- **Assigned task**: Return only this: the line with "Position. Set \#Linein\_Position.Stream" and all the lines that follow it below, through the final one, exactly as they are.

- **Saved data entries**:
%%
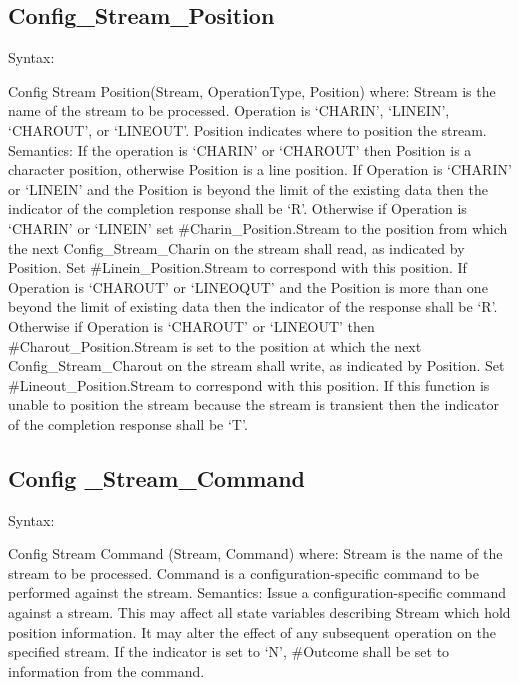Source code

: \hypertarget{config_stream_position}{%
\subsection{Config\_Stream\_Position}\label{config_stream_position}}

Syntax:

Config Stream Position(Stream, OperationType, Position) where: Stream is
the name of the stream to be processed. Operation is `CHARIN', `LINEIN',
`CHAROUT', or `LINEOUT'. Position indicates where to position the
stream. Semantics: If the operation is `CHARIN' or `CHAROUT' then
Position is a character position, otherwise Position is a line position.
If Operation is `CHARIN' or `LINEIN' and the Position is beyond the
limit of the existing data then the indicator of the completion response
shall be `R'. Otherwise if Operation is `CHARIN' or `LINEIN' set
\#Charin\_Position.Stream to the position from which the next
Config\_Stream\_Charin on the stream shall read, as indicated by
Position. Set \#Linein\_Position.Stream to correspond with this
position. If Operation is `CHAROUT' or `LINEOQUT' and the Position is
more than one beyond the limit of existing data then the indicator of
the response shall be `R'. Otherwise if Operation is `CHAROUT' or
`LINEOUT' then \#Charout\_Position.Stream is set to the position at
which the next Config\_Stream\_Charout on the stream shall write, as
indicated by Position. Set \#Lineout\_Position.Stream to correspond with
this position. If this function is unable to position the stream because
the stream is transient then the indicator of the completion response
shall be `T'.

\hypertarget{config-_stream_command}{%
\subsection{Config \_Stream\_Command}\label{config-_stream_command}}

Syntax:

Config Stream Command (Stream, Command) where: Stream is the name of the
stream to be processed. Command is a configuration-specific command to
be performed against the stream. Semantics: Issue a
configuration-specific command against a stream. This may affect all
state variables describing Stream which hold position information. It
may alter the effect of any subsequent operation on the specified
stream. If the indicator is set to `N', \#Outcome shall be set to
information from the command.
%%
- **Output below**:
Position. Set \#Linein\_Position.Stream to correspond with this
position. If Operation is `CHAROUT' or `LINEOQUT' and the Position is
more than one beyond the limit of existing data then the indicator of
the response shall be `R'. Otherwise if Operation is `CHAROUT' or
`LINEOUT' then \#Charout\_Position.Stream is set to the position at
which the next Config\_Stream\_Charout on the stream shall write, as
indicated by Position. Set \#Lineout\_Position.Stream to correspond with
this position. If this function is unable to position the stream because
the stream is transient then the indicator of the completion response
shall be `T'.

\hypertarget{config-_stream_command}{%
\subsection{Config \_Stream\_Command}\label{config-_stream_command}}

Syntax:

Config Stream Command (Stream, Command) where: Stream is the name of the
stream to be processed. Command is a configuration-specific command to
be performed against the stream. Semantics: Issue a
configuration-specific command against a stream. This may affect all
state variables describing Stream which hold position information. It
may alter the effect of any subsequent operation on the specified
stream. If the indicator is set to `N', \#Outcome shall be set to
information from the command.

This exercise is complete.